# First one of the season. SWMO (Barry County)



## jimana143

It’s on guys! Let the hunt begins...


----------



## MandyW

jimana143 said:


> It’s on guys! Let the hunt begins...


I got excited when I saw your McDonald's receipt! I live just outside of Cassville. My husband and I have been eagerly awaiting morel season!


----------



## Morelofthestory402

Frick ya! Wont be long for em to creep north. Good find!


----------



## jimana143

MandyW said:


> I got excited when I saw your McDonald's receipt! I live just outside of Cassville. My husband and I have been eagerly awaiting morel season!

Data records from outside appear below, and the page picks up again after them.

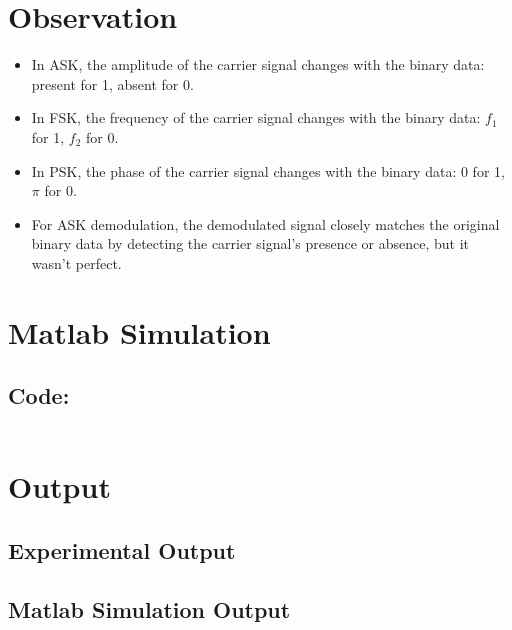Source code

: \documentclass[12pt]{article}
\begin{document}
\section*{Observation}
\begin{itemize}
    \item In ASK, the amplitude of the carrier signal changes with the binary data: present for 1, absent for 0.
    \item In FSK, the frequency of the carrier signal changes with the binary data: \( f_1 \) for 1, \( f_2 \) for 0.
    \item In PSK, the phase of the carrier signal changes with the binary data: 0 for 1, \( \pi \) for 0.
    \item For ASK demodulation, the demodulated signal closely matches the original binary data by detecting the carrier signal's presence or absence, but it wasn't perfect.
\end{itemize}


\section*{Matlab Simulation}

\subsection*{Code:}
\inputminted[linenos,breaklines,breakanywhere]{matlab}{./assets/dsk.m}

\section*{Output}

\subsection*{Experimental Output}


\subsection*{Matlab Simulation Output}
% 
\end{document}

We might ran across each in the woods. Good luck and happy hunting!


----------



## jimana143

Found some more yesterday, all blacks.
Barry County


----------



## Yukon Cornelius

jimana143 said:


> Found some more yesterday, all blacks.
> Barry County


You certainly are consistent with those McNuggets (even if you did mix up the sauces this go 'round)! Awesome stuff and thanks for the photos. Getting me excited for things to kick up in my area in a few weeks!!!


----------



## MandyW

This post has definitely had me craving tenders and morels!


----------



## fungushumongous

jimana143 said:


> Found some more yesterday, all blacks.
> Barry County


Very nice finds! Planning on coming down from Iowa to hunt around Hartville and Twain NF towards the end of next week and your finds have given me a good idea on what to expect. Thanks for posting! Looks to me that there’s a really good mix there, some of those appear to be small yellow esculentas some of which have been darkened a bit by colder temps after they started growing. Also some black angusticeps with the more mocha colored large stems and skinny pointy caps, and black elatas with the more bulbous/cylindrical cap. Love seeing variety! Keep on shrooming


----------



## wade

Looking Real Good @jimana143 
Thank You for Your Excellent Reporting 
and That You were able to Confirm with 
dated Receipt


----------



## beowulf75

wade said:


> Looking Real Good @jimana143
> Thank You for Your Excellent Reporting
> and That You were able to Confirm with
> dated Receipt


Photoshopped hoax!


----------



## endo2075

Nice


----------